Nicotinic acetylcholine receptors (nAChRs) containing the alpha7 gene product can influence a range of cellular events in neurons, depending on receptor location. On chick ciliary neurons, the receptors are concentrated on somatic spines, but little is known about mechanisms responsible for sequestering them there.
Rapsyn is a 43-kDa
protein essential for clustering
nicotinic receptors at the vertebrate neuromuscular junction. RT-PCR confirmed previous studies showing that the chick ciliary ganglion expresses
rapsyn transcripts, including several splice variants lacking part or all of exon 2. Heterologous expression of
rapsyn constructs, together with
nicotinic receptor constructs, shows that chicken full-length
rapsyn can induce clustering of both muscle and neuronal
nicotinic receptors.

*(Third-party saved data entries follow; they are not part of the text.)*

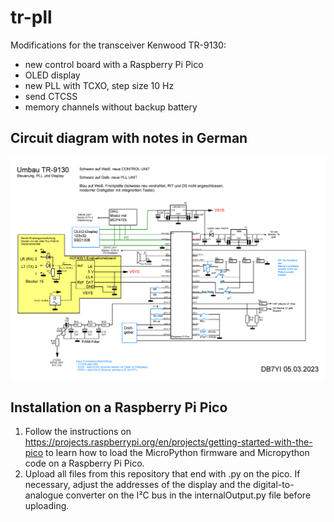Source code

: # tr-pll
Modifications for the transceiver Kenwood TR-9130:
* new control board with a Raspberry Pi Pico
* OLED display
* new PLL with TCXO, step size 10 Hz
* send CTCSS
* memory channels without backup battery

## Circuit diagram with notes in German
![circuit](circuit.png)

## Installation on a Raspberry Pi Pico
1. Follow the instructions on https://projects.raspberrypi.org/en/projects/getting-started-with-the-pico to learn how to load the MicroPython firmware and Micropython code on a Raspberry Pi Pico.
2. Upload all files from this repository that end with .py on the pico. If necessary, adjust the addresses of the display and the digital-to-analogue converter on the I²C bus in the internalOutput.py file before uploading.
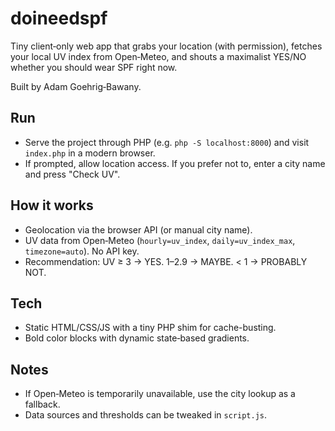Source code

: # doineedspf

Tiny client‑only web app that grabs your location (with permission), fetches your local UV index from Open‑Meteo, and shouts a maximalist YES/NO whether you should wear SPF right now.

Built by Adam Goehrig‑Bawany.

## Run

- Serve the project through PHP (e.g. `php -S localhost:8000`) and visit `index.php` in a modern browser.
- If prompted, allow location access. If you prefer not to, enter a city name and press "Check UV".

## How it works

- Geolocation via the browser API (or manual city name).
- UV data from Open‑Meteo (`hourly=uv_index`, `daily=uv_index_max`, `timezone=auto`). No API key.
- Recommendation: UV ≥ 3 → YES. 1–2.9 → MAYBE. < 1 → PROBABLY NOT.

## Tech

- Static HTML/CSS/JS with a tiny PHP shim for cache-busting.
- Bold color blocks with dynamic state‑based gradients.

## Notes

- If Open‑Meteo is temporarily unavailable, use the city lookup as a fallback.
- Data sources and thresholds can be tweaked in `script.js`.
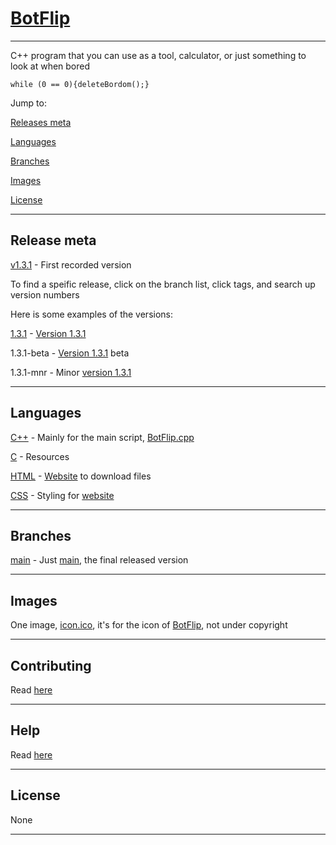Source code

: # [BotFlip](https://github.com/Totoro700/BotFlip)

---

C++ program that you can use as a tool, calculator, or just something to look at when bored

`while (0 == 0){deleteBordom();}`

Jump to:

[Releases meta](https://github.com/Totoro700/BotFlip/blob/main/README.md#release-meta)

[Languages](https://github.com/Totoro700/BotFlip/blob/main/README.md#languages)

[Branches](https://github.com/Totoro700/BotFlip/blob/main/README.md#branches)

[Images](https://github.com/Totoro700/BotFlip/blob/main/README.md#images)

[License](https://github.com/Totoro700/BotFlip/blob/main/README.md#license)


---

## Release meta

[v1.3.1](https://github.com/Totoro700/BotFlip/releases/tag/1.3.1) - First recorded version

To find a speific release, click on the branch list, click tags, and search up version numbers

Here is some examples of the versions:


[1.3.1](https://github.com/Totoro700/BotFlip/releases/tag/1.3.1) - [Version 1.3.1](https://github.com/releases/)

1.3.1-beta - [Version 1.3.1](https://github.com/Totoro700/BotFlip/releases/tag/1.3.1) beta

1.3.1-mnr - Minor [version 1.3.1](https://github.com/Totoro700/BotFlip/releases/tag/1.3.1)

---

## Languages

[C++](https://github.com/Totoro700/BotFlip/search?l=c%2B%2B) - Mainly for the main script, [BotFlip.cpp](https://github.com/Totoro700/BotFlip/blob/main/BotFlip.cpp)

[C](https://github.com/Totoro700/BotFlip/search?l=C) - Resources

[HTML](https://github.com/Totoro700/BotFlip/search?l=HTML) - [Website](https://totoro700.github.io/BotFlip) to download files

[CSS](https://github.com/Totoro700/BotFlip/search?l=CSS) - Styling for [website](https://totoro700.github.io/BotFlip)

---

## Branches

[main](https://github.com/Totoro700/BotFlip/tree/main) - Just [main](https://github.com/Totoro700/BotFlip/tree/main), the final released version

---

## Images

One image, [icon.ico](https://github.com/Totoro700/icon.ico), it's for the icon of [BotFlip](https://github.com/Totoro700/BotFlip), not under copyright

---

## Contributing

Read [here](https://github.com/Totoro700/BotFlip/CONTRIBUTING.md)


---

## Help

Read [here](https://github.com/Totoro700/BotFlip/blob/main/HELP.md)

---

## License

None



---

Splice variants lacking one or both leucine zipper motifs of exon 2 are unable to cluster the receptors, though, like full-length
rapsyn, they cluster themselves. Immunological analysis demonstrates the presence of full-length
rapsyn in chick muscle extracts but fails to detect either full-length or splice-variant versions of
rapsyn at significant levels in
ganglion extracts. The results suggest that
rapsyn does not cluster alpha7-nAChRs on ciliary neurons in any way similar to that of receptors at the neuromuscular junction where
rapsyn and the receptors are present in approximately equimolar amounts.